Submodule zip handling breaks permissions/compression #572
Description
Description
When deploying from a git repo that uses submodules on a linux host, deployed files that are not executable end of with 600 permissions, which prevents deployed application from serving them as static assets (at least with apache as proxy, where httpd runs as apache and files are owned by webapp).
It seems to be caused by an interaction with how git archive creates zip files (MS DOS format, zeroed out extended attributes), and pythons zipfile.writestr() implementation, which will assign owner read/write to those fields on posix if zeroed extended attrs are present (according to ChatGPT anyhow, didn't verify the exact failure on the python implementation end.)
See the attached patch for a workaround that I've tested on linux.
Steps to reproduce
Create a git repo with a submodule, that has a file with mode 644.
deploy the parent repo to elastic beanstalk.
Extract/inspect the generated zip file/deployed files. submodule files will have incorrect 0600 permissions (and be stored uncompressed).
Observed result
The generated zip file contains 0600 perms on non-executable submodule files.
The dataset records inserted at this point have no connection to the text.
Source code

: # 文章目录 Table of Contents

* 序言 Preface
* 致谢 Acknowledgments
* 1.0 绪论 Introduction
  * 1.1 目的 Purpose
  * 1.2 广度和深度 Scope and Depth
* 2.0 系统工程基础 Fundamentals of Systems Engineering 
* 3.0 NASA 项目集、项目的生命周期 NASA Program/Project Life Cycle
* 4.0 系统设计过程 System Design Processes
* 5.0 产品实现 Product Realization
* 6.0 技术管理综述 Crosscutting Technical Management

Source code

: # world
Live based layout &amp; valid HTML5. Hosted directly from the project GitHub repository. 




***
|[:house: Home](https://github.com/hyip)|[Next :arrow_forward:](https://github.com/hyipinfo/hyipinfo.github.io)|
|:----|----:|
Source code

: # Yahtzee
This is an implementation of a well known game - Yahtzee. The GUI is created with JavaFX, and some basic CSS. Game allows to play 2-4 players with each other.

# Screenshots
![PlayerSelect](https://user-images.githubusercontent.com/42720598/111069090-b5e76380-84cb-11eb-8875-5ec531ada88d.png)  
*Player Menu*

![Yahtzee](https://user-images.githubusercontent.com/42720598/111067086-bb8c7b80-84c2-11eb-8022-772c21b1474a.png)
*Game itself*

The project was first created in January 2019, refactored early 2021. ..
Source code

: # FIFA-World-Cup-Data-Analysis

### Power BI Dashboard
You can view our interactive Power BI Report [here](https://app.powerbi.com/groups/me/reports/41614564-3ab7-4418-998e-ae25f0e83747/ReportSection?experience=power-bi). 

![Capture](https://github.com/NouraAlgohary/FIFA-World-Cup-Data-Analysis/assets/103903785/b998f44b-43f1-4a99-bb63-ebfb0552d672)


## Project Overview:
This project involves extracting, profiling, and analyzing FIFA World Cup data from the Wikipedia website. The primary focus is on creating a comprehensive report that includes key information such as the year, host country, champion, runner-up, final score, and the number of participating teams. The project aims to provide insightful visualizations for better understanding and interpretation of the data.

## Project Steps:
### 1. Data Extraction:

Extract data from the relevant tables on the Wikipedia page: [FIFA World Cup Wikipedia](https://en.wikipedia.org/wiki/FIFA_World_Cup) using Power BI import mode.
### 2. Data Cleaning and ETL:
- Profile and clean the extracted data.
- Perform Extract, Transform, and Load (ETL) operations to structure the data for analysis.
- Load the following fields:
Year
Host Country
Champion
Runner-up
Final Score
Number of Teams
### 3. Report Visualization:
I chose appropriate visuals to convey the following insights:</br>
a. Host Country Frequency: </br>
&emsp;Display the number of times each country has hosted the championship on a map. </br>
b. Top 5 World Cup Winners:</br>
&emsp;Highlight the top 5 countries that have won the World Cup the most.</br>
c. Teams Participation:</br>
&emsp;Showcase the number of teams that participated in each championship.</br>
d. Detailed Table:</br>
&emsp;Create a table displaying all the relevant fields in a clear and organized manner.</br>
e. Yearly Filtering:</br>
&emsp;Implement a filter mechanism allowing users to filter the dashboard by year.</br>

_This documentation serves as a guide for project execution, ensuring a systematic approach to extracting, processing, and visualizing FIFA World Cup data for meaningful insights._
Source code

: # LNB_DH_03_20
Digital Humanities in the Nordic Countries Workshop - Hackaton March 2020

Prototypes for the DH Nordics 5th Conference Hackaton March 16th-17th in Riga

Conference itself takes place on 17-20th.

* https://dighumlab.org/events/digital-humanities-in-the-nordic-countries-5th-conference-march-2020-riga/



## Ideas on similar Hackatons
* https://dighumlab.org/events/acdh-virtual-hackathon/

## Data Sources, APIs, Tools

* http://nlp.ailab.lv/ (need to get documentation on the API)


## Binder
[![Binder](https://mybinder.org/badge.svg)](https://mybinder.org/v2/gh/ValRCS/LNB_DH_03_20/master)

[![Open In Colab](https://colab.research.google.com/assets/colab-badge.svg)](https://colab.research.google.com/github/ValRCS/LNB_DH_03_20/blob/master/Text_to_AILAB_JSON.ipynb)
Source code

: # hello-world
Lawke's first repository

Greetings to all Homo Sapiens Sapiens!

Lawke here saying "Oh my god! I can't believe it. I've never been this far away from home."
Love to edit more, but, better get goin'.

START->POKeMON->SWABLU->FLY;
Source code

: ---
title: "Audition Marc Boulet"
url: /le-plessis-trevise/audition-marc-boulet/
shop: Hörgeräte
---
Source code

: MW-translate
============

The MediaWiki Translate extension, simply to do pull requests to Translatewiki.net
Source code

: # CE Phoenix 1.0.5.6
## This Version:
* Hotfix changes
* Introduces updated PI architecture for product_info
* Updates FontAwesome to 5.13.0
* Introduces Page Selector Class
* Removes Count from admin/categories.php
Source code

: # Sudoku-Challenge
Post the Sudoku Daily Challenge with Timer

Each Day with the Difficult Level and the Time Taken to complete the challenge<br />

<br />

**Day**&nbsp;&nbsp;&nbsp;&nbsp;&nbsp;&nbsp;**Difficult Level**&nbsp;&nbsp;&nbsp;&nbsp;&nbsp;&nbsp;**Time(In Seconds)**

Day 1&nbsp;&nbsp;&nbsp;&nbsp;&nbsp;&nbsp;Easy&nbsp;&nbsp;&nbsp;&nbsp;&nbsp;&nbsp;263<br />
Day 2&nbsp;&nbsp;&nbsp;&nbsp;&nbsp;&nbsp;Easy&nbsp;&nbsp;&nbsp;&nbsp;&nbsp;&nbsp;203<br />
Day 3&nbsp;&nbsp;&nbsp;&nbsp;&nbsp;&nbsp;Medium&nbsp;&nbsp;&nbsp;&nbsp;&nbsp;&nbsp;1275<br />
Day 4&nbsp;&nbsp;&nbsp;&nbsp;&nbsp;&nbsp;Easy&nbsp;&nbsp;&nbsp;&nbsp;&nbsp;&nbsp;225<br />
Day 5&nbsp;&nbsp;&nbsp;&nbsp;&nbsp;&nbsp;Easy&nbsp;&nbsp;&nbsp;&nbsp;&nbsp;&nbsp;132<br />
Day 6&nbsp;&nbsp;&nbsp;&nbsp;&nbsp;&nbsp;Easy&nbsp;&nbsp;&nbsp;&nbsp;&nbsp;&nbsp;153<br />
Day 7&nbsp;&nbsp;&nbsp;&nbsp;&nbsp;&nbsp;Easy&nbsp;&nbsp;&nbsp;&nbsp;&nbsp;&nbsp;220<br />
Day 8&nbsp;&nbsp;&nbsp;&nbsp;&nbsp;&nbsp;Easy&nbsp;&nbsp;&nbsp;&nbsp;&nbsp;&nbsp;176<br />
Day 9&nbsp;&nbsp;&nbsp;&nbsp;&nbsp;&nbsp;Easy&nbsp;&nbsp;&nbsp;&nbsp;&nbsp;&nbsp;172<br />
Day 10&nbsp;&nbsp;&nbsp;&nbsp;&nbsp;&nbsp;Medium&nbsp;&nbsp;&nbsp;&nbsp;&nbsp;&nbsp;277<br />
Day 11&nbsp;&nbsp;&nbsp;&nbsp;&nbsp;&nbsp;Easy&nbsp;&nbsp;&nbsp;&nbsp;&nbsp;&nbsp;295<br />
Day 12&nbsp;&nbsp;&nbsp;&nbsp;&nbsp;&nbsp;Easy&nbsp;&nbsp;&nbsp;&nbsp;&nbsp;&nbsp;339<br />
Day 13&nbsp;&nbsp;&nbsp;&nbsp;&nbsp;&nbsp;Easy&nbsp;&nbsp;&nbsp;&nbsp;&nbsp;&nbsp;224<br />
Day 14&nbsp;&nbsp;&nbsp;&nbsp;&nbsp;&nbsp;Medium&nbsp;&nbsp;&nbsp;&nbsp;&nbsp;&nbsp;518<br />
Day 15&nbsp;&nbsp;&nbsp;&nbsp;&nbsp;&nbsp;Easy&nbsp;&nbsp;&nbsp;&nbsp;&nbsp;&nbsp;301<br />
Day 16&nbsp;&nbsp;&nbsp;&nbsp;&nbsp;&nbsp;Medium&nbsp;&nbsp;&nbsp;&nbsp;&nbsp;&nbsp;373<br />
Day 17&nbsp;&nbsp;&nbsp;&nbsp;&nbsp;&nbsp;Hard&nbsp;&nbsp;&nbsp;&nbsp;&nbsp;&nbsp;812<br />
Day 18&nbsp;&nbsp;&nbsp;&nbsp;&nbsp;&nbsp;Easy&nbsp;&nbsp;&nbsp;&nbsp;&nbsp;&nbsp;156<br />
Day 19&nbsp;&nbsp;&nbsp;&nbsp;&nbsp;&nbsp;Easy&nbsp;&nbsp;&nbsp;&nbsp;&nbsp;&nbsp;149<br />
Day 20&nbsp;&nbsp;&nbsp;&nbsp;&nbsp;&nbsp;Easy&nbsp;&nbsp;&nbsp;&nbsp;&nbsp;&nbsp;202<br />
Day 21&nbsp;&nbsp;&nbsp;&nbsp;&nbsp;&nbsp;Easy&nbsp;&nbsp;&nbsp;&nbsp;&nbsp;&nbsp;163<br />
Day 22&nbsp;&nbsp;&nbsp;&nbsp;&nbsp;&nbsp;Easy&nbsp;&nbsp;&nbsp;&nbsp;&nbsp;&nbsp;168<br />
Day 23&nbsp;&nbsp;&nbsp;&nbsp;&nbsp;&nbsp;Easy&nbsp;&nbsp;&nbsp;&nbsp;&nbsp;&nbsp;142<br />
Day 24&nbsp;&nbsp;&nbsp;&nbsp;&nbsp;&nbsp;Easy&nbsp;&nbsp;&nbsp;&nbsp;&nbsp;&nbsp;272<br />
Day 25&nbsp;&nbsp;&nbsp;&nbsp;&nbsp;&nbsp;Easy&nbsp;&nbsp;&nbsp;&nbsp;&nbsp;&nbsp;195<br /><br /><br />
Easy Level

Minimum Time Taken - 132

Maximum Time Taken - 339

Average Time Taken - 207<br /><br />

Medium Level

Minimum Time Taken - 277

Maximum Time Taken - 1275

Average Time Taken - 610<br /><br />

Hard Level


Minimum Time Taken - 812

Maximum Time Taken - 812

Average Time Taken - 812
using zipinfo -lv on the generated zip file,
A file that was originally 644 in the parent project looks like:
offset of local header from start of archive: 8348995
(00000000007F6543h) bytes
file system or operating system of origin: MS-DOS, OS/2 or NT FAT
version of encoding software: 0.0
minimum file system compatibility required: MS-DOS, OS/2 or NT FAT
minimum software version required to extract: 1.0
compression method: deflated
compression sub-type (deflation): normal
file security status: not encrypted
extended local header: no
file last modified on (DOS date/time): 2025 Oct 6 14:07:16
file last modified on (UT extra field modtime): 2025 Oct 6 14:07:16 local
file last modified on (UT extra field modtime): 2025 Oct 6 18:07:16 UTC
32-bit CRC value (hex): 21592f61
compressed size: 307 bytes
uncompressed size: 770 bytes
length of filename: 35 characters
length of extra field: 9 bytes
length of file comment: 0 characters
disk number on which file begins: disk 1
apparent file type: text
non-MSDOS external file attributes: 000000 hex
MS-DOS file attributes (00 hex): none
And a file that was 644 from a submodule looks like:
offset of local header from start of archive: 22029898
(000000000150264Ah) bytes
file system or operating system of origin: Unix
version of encoding software: 2.0
minimum file system compatibility required: MS-DOS, OS/2 or NT FAT
minimum software version required to extract: 2.0
compression method: none (stored)
file security status: not encrypted
extended local header: no
file last modified on (DOS date/time): 2025 Oct 6 15:13:40
32-bit CRC value (hex): 093dfd8c
compressed size: 1491 bytes
uncompressed size: 1491 bytes
length of filename: 38 characters
length of extra field: 0 bytes
length of file comment: 0 characters
disk number on which file begins: disk 1
apparent file type: binary
Unix file attributes (000600 octal): ?rw-------
MS-DOS file attributes (00 hex): none
Expected result
submodule files should either be 644/755 (the only perm modes that git archive respects - due to cross platform constraints)
Additional environment details (Ex: Windows, Mac, Amazon Linux etc)
- OS: Ubuntu LTS 24.04
- EBCLI version: 3.25.1
Attaching Patch used for local testing - partially AI generated
This patch fixes the behavior, and as a side effect, also compresses the submodule files instead of appending them uncompressed.
This drops the deployed app zip size for my test app from 500mb to 200mb.